Five days later, my sisters and I assembled with Toshiko-san at the funeral home for a viewing of the body. Shoichi had requested a cremation; the viewing was just for the four of us.

He was dressed in a gray suit. His face looked sunken. The room was cold and dimly lit.

It was a while before I realized that Toshiko-san was talking. “Look like he’s sleeping,
neh
.” She was rocking back and forth, her eyes streaming. “Wake up,
sensei
. Wake up.
Itsumo nebo
. Look at him, so handsome in his suit.” She turned to us, and we—huddled silently together in a corner, my younger sister red-eyed—gaped back. “You see how handsome he is?” she said. Then she turned back to the body. “What’ll I do without you,
neh, sensei?
Who’s gonna take me on nice cruises?” Reaching into the coffin, she gave him a push on the shoulder, hard enough to leave an indentation. “Wake up,
wake up
.”

When she and Shoichi met at the mall on Route 1, they would stroll, look into store windows, and chat. Sometimes they would have lunch or a snack, but this was never the primary purpose of the visit. She would reminisce about events from her past as well as theirs, catch him up on her children, grandchildren, and great-grandchildren, and scold him for scrounging at flea markets and accumulating yet more clutter. He would ask a question or toss in a remark here or there; at times he threw his head back and laughed, something he did rarely in the last few years of his life, and then only with her. He’d have little news to impart of his only grandchild, whom he had met just two or three times; in his last decade he and my older sister were seldom in touch. But I like to think that at least once during those weekly walks he broke his customary silence to speculate about his granddaughter and that Toshiko-san wondered with him. Did she still play with stuffed animals? Had she mastered fractions yet? How tall had she grown?

An Asian man and an Asian woman, stooped and gray-haired, their conversation slipping from Japanese to English and then back again: anyone seeing them would have taken them for a long-married couple, out shopping for a toy for a great-grandson.

 

Toshiko-san had loved my father. But my younger sister was right—his feelings for her were open to question. He had been resolute in his refusal to marry her. Whenever I’d ask him about it, he reminded me that she was seven years older than he was. He didn’t want to bury another wife. Ellie’s death, from complications resulting from diabetes, had been too hard. He couldn’t go through that again.

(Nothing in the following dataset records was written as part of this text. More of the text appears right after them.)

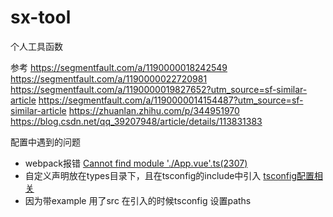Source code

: <!--
 * @Description: 
 * @Autor: 
 * @Date: 2021-05-25 16:53:50
 * @LastEditors: shangxin
 * @LastEditTime: 2021-06-04 17:42:13
-->
# sx-tool
个人工具函数


参考
https://segmentfault.com/a/1190000018242549
https://segmentfault.com/a/1190000022720981
https://segmentfault.com/a/1190000019827652?utm_source=sf-similar-article
https://segmentfault.com/a/1190000014154487?utm_source=sf-similar-article
https://zhuanlan.zhihu.com/p/344951970
https://blog.csdn.net/qq_39207948/article/details/113831383

配置中遇到的问题
- webpack报错 [Cannot find module './App.vue'.ts(2307)](https://github.com/vuejs/vue-next/issues/990) 
- 自定义声明放在types目录下，且在tsconfig的include中引入 [tsconfig配置相关](https://www.tslang.cn/docs/handbook/tsconfig-json.html)
- 因为带example 用了src 在引入的时候tsconfig 设置paths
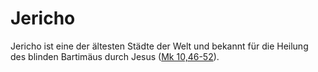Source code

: # Jericho
Jericho ist eine der ältesten Städte der Welt und bekannt für die Heilung des blinden Bartimäus durch Jesus ([Mk 10,46-52](https://www.bibleserver.com/LUT/Markus10%2C46-52)).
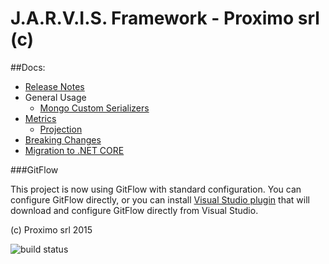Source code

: J.A.R.V.I.S. Framework - Proximo srl (c)
====

##Docs:

- [Release Notes](Wiki/ReleaseNotes.md)
- General Usage
	- [Mongo Custom Serializers](Wiki/Usage/mongoserializers.md)
- [Metrics](Wiki/Metrics/metrics.md)
	- [Projection](Wiki/Metrics/projections.md)
- [Breaking Changes](Wiki/BreakingChanges.md)
- [Migration to .NET CORE](Wiki/Core20.md)

###GitFlow

This project is now using GitFlow with standard configuration. You can configure GitFlow directly, or you can install [Visual Studio plugin](https://visualstudiogallery.msdn.microsoft.com/27f6d087-9b6f-46b0-b236-d72907b54683) that will download and configure GitFlow directly from Visual Studio.

(c) Proximo srl 2015

<img src="http://demo.prxm.it:8811/app/rest/builds/buildType:CqrsFramework_Ci/statusIcon" alt="build status">

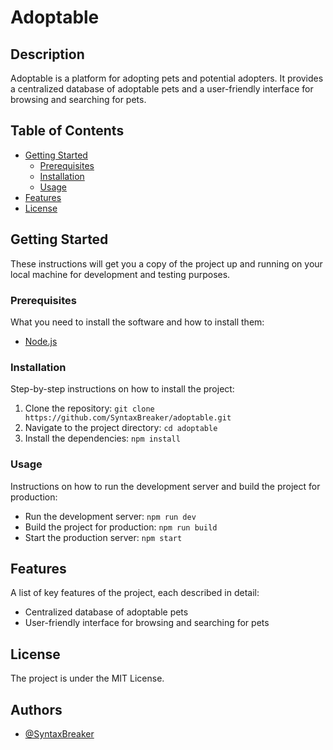 # Adoptable

## Description

Adoptable is a platform for adopting pets and potential adopters. It provides a centralized database of adoptable pets and a user-friendly interface for browsing and searching for pets.

## Table of Contents

- [Getting Started](#getting-started)
  - [Prerequisites](#prerequisites)
  - [Installation](#installation)
  - [Usage](#usage)
- [Features](#features)
- [License](#license)

## Getting Started

These instructions will get you a copy of the project up and running on your local machine for development and testing purposes.

### Prerequisites

What you need to install the software and how to install them:

- [Node.js](https://nodejs.org/en/)

### Installation

Step-by-step instructions on how to install the project:

1. Clone the repository: `git clone https://github.com/SyntaxBreaker/adoptable.git`
2. Navigate to the project directory: `cd adoptable`
3. Install the dependencies: `npm install`

### Usage

Instructions on how to run the development server and build the project for production:

- Run the development server: `npm run dev`
- Build the project for production: `npm run build`
- Start the production server: `npm start`

## Features

A list of key features of the project, each described in detail:

- Centralized database of adoptable pets
- User-friendly interface for browsing and searching for pets

## License

The project is under the MIT License.

## Authors

- [@SyntaxBreaker](https://www.github.com/SyntaxBreaker)
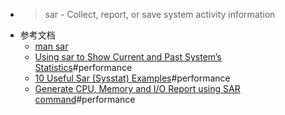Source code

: - > sar - Collect, report, or save system activity information
- 参考文档
	- [man sar](https://linux.die.net/man/1/sar)
	- [Using sar to Show Current and Past System’s Statistics](https://www.baeldung.com/linux/sar-system-statistics)#performance
	- [10 Useful Sar (Sysstat) Examples](https://www.thegeekstuff.com/2011/03/sar-examples/)#performance
	- [Generate CPU, Memory and I/O Report using SAR command](https://www.linuxtechi.com/generate-cpu-memory-io-report-sar-command/)#performance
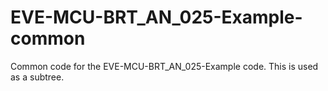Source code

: # EVE-MCU-BRT_AN_025-Example-common
Common code for the EVE-MCU-BRT_AN_025-Example code. This is used as a subtree.
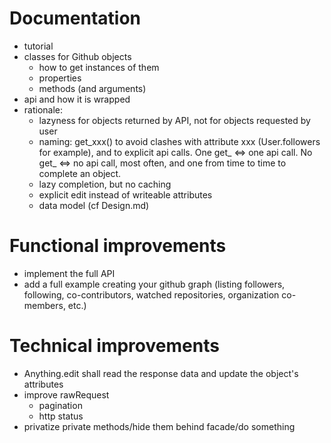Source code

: Documentation
=============
 - tutorial
 - classes for Github objects
   - how to get instances of them
   - properties
   - methods (and arguments)
 - api and how it is wrapped
 - rationale:
   - lazyness for objects returned by API, not for objects requested by user
   - naming: get_xxx() to avoid clashes with attribute xxx (User.followers for example), and to explicit api calls. One get_ <=> one api call. No get_ <=> no api call, most often, and one from time to time to complete an object.
   - lazy completion, but no caching
   - explicit edit instead of writeable attributes
   - data model (cf Design.md)

Functional improvements
=======================
 - implement the full API
 - add a full example creating your github graph (listing followers, following, co-contributors, watched repositories, organization co-members, etc.)

Technical improvements
======================
 - Anything.edit shall read the response data and update the object's attributes
 - improve rawRequest
   - pagination
   - http status
 - privatize private methods/hide them behind facade/do something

I’d point out that Toshiko-san was in great health and that women usually outlived men. And besides, isn’t it better to live for the moment? Was there something else he wasn’t telling me?

It made no difference what I said. He wouldn’t change his mind, nor would he explain further.

So perhaps he hadn’t loved her. Was it possible, though, that he hadn’t loved any of his women?

At the end of the memorial service one of his MIT friends had come up to me. He said that in the weeks leading up to his death, Shoichi had remarked that manic depression had ruined his life. I hadn’t been able to collect myself enough to respond, and the man ran off before I could find out his name, so I couldn’t call him later to ask what aspects of his life my father had meant. I assumed at the time that he had been referring to his career. Only later, and only because of the train of thought that the talk with my sisters had started, did I wonder if he could have been talking about his personal life too.